Janković believes that the accession of Serbia to the European Union is an "unrealistic project" and that the "EU will cease to exist before Serbia becomes it's member". In 2014, Janković stated that "it should be given up on the idea that Serbia will collapse if it does not join the EU, because it is not Switzerland."

=== Kosovo question ===

Janković has repeatedly stated that Kosovo's independence is unacceptable and inadmissible for him, sharply criticizing Vučić's agreements with Kosovo, European Union and the United States, while also opposing the participation of Kosovo Serbs in the elections organized by the authorities of Kosovo.

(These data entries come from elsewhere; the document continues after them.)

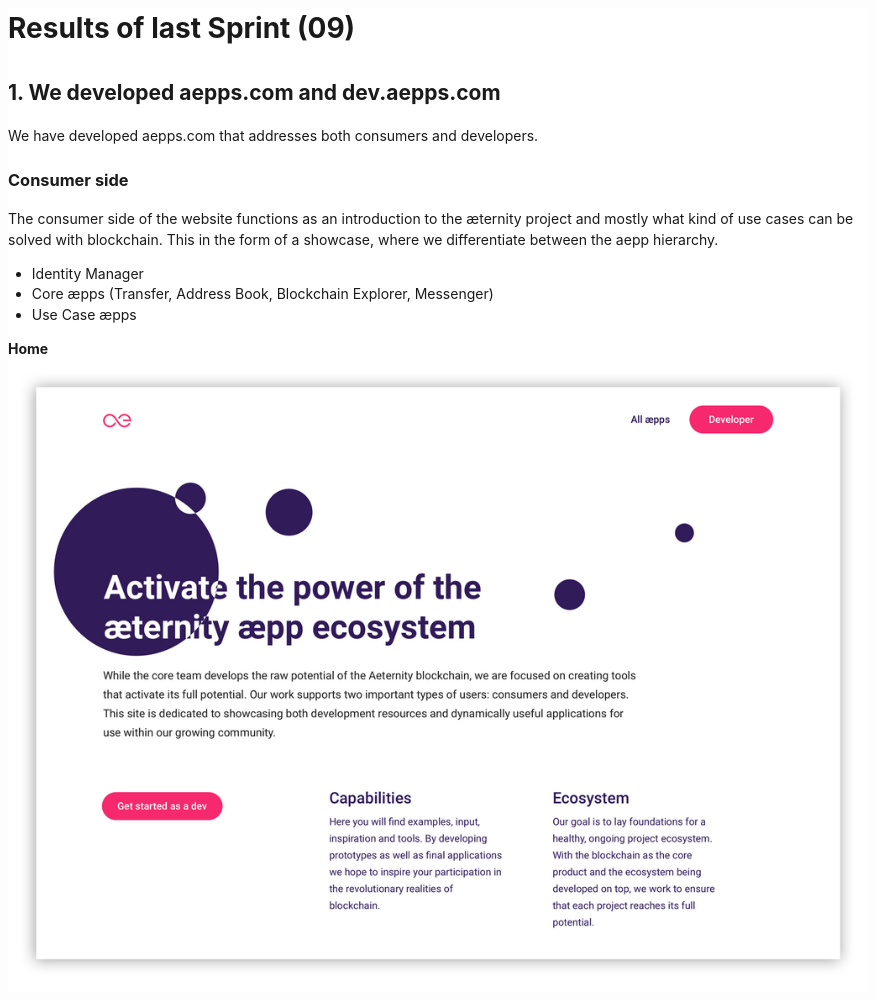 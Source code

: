 # Results of last Sprint (09)

## 1. We developed aepps.com and dev.aepps.com
We have developed aepps.com that addresses both consumers and developers.

### Consumer side
The consumer side of the website functions as an introduction to the æternity project and mostly what kind of use cases can be solved with blockchain. This in the form of a showcase, where we differentiate between the aepp hierarchy.
* Identity Manager
* Core æpps (Transfer, Address Book, Blockchain Explorer, Messenger)
* Use Case æpps

**Home**
<img src='/sprint-09-release/img/home-1.jpg' width='100%'>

In January 2021, Janković stated that Kosovo "de facto, does not belong to us and everyone can see it, but de jure, according to international law, it certainly belongs to us." In September 2021, he stated that serious armed confrontation will not take place while NATO troops are stationed in Kosovo.

==Personal life==
Janković is married to lawyer Slavka (née Srdić), with whom he has a son Uroš and daughter Mara.

== Orders ==

| Award or decoration |  | Country |
|---|---|---|
|  | Order of the Star of Italian Solidarity | Italy |
|  | Order of Pope Pius IX | Holy See |

== Selected works ==

- Poetska funkcija kovanica Laze Kostića (The Poetic Function of Laza Kostić's Coins), Belgrade 1969.
- Menandrovi likovi i evropska drama (Menander's Characters and European Drama), SANU, Belgrade 1978.
- Terencije: Komedije (prevod, komentar, predgovor), Belgrade 1978.
- Petrijin venac Dragoslava Mihailovića (Petrija's Wreath by Dragoslav Mihailović), Zavod za udžbenike i nastavna sredstva, Belgrade 1985.
- Nasmejanja životinja: o antičkoj komediji (Smiling Animal: About Ancient Comedy), Književna zajednica Novog Sada, Novi Sad 1987.
- Hrosvita: Drame (prevod, komentar i predgovor), Latina et Graeca, Zagreb 1988.
- Imenik klasične starine, Belgrade 1992
- Mitovi i legende: judaizam, hrišćanstvo, islam (Myths and Legends: Judaism, Christianity, Islam), Srpska književna zadruga, Belgrade 1996.
- Beočug, Srpska književna zadruga, Belgrade 2011.
- Antičke izreke (Ancient proverbs), Laguna, Belgrade 2018.
- Latinski glosar (Latin glossary), Laguna, Belgrade 2021.